### [Exercise requirements]
Show each line of the data below that has the string "like" in it.

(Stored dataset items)
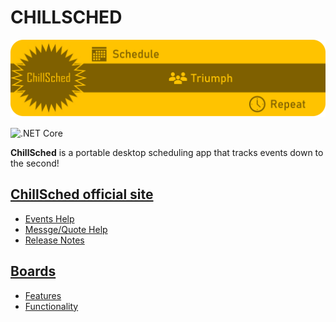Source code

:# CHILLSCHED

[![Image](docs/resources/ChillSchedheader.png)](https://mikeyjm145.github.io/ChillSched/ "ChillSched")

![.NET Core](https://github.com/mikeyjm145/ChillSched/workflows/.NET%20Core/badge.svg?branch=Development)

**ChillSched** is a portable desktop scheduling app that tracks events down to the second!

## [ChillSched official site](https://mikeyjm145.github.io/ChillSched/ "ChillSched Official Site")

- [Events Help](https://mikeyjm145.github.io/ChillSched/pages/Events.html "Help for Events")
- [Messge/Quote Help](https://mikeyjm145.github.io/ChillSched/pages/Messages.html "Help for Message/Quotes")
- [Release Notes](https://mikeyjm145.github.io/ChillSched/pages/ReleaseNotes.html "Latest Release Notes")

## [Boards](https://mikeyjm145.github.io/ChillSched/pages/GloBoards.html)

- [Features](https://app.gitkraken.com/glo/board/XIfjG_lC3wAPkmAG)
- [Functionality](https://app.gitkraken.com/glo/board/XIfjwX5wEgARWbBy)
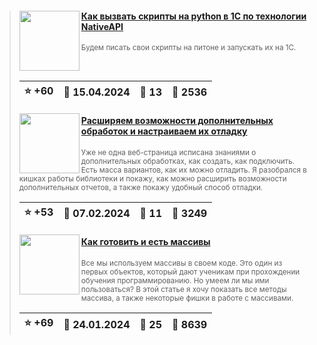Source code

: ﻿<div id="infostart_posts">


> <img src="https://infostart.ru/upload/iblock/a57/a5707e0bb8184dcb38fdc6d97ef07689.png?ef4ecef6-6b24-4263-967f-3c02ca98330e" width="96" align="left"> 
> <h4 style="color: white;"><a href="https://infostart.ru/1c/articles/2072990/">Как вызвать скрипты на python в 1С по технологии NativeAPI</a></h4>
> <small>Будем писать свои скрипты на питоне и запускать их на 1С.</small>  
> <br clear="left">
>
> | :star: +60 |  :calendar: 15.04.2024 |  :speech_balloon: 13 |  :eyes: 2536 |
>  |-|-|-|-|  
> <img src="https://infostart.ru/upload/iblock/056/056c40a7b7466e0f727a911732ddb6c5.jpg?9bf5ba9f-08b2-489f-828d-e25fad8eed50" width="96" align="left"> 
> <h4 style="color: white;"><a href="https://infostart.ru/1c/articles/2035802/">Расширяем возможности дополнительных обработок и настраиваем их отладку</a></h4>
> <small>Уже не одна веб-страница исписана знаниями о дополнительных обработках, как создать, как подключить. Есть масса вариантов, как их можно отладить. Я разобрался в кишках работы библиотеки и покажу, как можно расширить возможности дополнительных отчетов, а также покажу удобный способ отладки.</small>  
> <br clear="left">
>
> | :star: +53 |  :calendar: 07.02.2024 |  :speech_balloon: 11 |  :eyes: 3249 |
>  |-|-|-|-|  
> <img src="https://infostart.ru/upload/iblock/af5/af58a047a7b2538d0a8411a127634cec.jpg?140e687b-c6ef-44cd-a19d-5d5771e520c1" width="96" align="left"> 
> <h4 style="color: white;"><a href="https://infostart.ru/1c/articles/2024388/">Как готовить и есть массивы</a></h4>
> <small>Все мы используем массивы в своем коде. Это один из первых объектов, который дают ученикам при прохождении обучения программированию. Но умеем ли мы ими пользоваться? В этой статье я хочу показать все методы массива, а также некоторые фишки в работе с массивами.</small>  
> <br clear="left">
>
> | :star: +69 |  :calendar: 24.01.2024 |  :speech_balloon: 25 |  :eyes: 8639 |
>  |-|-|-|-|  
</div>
==
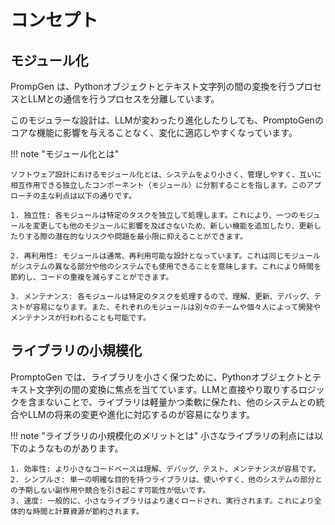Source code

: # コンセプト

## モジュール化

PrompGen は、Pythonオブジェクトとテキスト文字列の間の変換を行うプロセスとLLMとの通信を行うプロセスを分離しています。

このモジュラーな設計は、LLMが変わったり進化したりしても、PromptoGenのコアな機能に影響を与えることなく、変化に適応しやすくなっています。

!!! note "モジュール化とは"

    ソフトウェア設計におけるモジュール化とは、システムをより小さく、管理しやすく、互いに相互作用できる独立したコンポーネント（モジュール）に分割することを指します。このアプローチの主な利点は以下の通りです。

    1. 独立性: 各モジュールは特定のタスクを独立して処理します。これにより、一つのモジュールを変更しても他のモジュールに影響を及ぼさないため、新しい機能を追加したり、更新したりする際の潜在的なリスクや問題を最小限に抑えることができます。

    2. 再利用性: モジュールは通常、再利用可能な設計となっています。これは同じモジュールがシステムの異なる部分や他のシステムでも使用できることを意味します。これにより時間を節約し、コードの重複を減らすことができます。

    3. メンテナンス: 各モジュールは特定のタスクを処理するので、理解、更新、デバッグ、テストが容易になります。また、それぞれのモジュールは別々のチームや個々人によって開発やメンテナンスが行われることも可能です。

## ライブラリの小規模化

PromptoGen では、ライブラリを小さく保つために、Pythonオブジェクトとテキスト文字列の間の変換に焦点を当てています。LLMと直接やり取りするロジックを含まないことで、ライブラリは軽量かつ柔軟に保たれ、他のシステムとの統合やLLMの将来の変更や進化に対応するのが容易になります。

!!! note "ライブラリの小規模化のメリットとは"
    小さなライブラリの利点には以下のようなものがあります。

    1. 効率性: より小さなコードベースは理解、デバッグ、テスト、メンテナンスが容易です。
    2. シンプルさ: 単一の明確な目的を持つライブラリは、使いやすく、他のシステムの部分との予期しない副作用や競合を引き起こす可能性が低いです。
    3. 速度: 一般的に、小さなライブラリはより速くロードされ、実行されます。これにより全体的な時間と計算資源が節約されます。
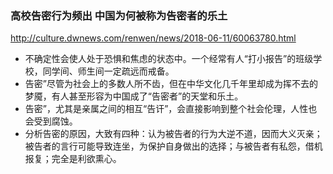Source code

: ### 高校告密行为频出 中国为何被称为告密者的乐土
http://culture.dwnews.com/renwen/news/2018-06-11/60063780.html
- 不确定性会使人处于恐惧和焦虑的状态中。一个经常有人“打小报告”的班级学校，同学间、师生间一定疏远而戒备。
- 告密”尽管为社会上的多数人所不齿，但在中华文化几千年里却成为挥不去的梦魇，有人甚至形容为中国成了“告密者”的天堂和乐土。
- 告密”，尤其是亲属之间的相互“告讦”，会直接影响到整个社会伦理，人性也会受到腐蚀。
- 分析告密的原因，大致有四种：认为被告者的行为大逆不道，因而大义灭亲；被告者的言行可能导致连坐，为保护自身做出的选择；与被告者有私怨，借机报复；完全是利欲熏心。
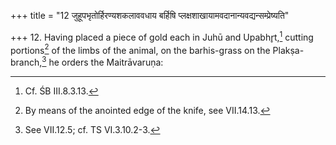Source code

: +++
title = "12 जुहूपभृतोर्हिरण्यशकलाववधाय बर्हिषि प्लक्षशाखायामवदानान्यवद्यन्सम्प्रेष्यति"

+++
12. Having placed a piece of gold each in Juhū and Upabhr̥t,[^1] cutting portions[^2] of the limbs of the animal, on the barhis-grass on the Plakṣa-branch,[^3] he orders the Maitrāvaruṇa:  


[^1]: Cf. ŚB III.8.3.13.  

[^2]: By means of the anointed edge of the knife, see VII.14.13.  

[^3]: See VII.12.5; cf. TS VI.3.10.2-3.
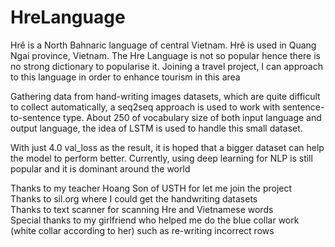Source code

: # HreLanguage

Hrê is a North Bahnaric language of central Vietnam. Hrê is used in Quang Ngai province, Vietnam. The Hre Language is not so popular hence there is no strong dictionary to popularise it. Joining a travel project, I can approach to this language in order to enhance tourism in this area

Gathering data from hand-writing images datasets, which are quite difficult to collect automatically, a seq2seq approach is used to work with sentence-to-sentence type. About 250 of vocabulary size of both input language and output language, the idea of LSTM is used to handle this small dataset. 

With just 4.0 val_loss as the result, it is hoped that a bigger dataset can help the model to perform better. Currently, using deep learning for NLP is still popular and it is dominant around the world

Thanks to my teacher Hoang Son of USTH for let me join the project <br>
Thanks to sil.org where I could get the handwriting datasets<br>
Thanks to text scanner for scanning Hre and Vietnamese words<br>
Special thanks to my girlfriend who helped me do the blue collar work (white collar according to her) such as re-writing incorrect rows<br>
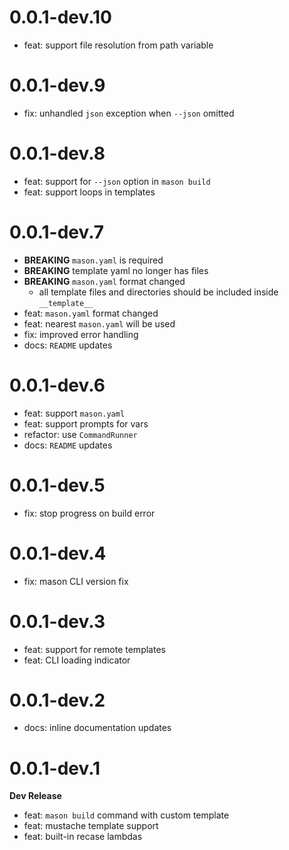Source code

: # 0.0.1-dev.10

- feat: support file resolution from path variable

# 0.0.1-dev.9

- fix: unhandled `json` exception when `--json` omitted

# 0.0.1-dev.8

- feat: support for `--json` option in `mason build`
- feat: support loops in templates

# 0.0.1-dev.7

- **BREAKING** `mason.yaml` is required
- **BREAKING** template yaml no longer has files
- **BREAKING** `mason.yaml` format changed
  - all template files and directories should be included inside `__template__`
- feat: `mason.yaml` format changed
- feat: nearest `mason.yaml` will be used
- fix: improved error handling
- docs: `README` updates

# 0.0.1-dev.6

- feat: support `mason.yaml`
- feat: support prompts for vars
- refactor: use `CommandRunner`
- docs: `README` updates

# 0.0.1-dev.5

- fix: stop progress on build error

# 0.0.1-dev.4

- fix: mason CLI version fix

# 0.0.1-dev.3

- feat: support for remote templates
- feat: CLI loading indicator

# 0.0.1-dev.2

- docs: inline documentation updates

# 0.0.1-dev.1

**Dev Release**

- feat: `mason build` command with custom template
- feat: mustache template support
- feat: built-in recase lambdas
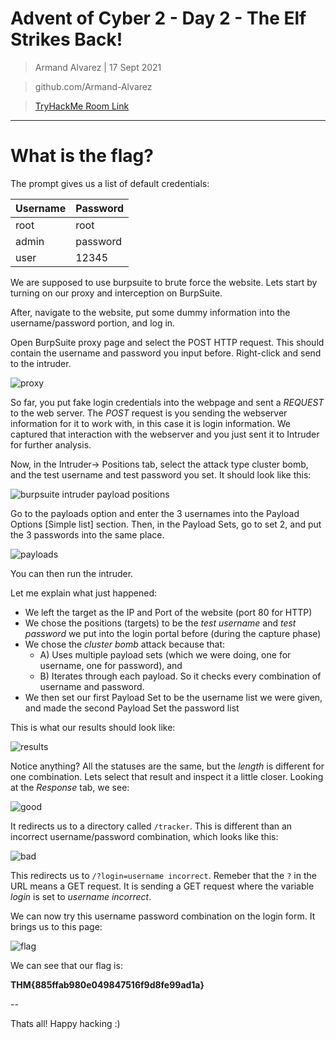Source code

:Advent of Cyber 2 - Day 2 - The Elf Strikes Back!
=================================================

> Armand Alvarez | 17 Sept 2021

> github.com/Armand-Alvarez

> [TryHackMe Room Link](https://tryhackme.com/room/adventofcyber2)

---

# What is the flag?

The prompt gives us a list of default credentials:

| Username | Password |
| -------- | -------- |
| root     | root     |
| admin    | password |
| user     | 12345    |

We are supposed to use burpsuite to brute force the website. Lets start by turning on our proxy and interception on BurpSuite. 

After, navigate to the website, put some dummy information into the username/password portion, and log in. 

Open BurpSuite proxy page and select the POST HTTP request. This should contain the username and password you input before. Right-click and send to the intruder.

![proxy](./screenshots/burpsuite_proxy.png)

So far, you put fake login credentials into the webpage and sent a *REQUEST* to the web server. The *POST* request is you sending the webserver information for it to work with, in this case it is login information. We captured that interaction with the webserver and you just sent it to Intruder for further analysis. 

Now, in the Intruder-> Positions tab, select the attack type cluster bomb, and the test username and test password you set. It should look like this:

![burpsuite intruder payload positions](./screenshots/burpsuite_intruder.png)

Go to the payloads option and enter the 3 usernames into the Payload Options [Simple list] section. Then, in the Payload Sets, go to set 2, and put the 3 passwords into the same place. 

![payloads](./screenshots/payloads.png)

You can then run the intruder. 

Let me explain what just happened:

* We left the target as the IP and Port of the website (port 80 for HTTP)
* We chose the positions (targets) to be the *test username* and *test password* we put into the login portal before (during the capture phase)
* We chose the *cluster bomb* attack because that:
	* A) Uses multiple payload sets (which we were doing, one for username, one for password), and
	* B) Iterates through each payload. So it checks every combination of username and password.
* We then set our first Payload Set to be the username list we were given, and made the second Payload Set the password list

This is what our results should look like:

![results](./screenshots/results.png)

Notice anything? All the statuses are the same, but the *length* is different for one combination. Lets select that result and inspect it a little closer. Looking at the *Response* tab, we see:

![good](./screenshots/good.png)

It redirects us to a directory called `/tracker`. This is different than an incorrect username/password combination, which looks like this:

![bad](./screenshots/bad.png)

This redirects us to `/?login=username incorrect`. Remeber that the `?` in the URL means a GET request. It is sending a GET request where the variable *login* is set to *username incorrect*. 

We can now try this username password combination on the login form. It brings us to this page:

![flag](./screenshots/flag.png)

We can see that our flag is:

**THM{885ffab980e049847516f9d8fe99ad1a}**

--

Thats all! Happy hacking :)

### [Task answer]
Now, in the Intruder-> Positions tab, select the attack type cluster bomb, and the test username and test password you set. It should look like this:
This is what our results should look like:
It redirects us to a directory called `/tracker`. This is different than an incorrect username/password combination, which looks like this:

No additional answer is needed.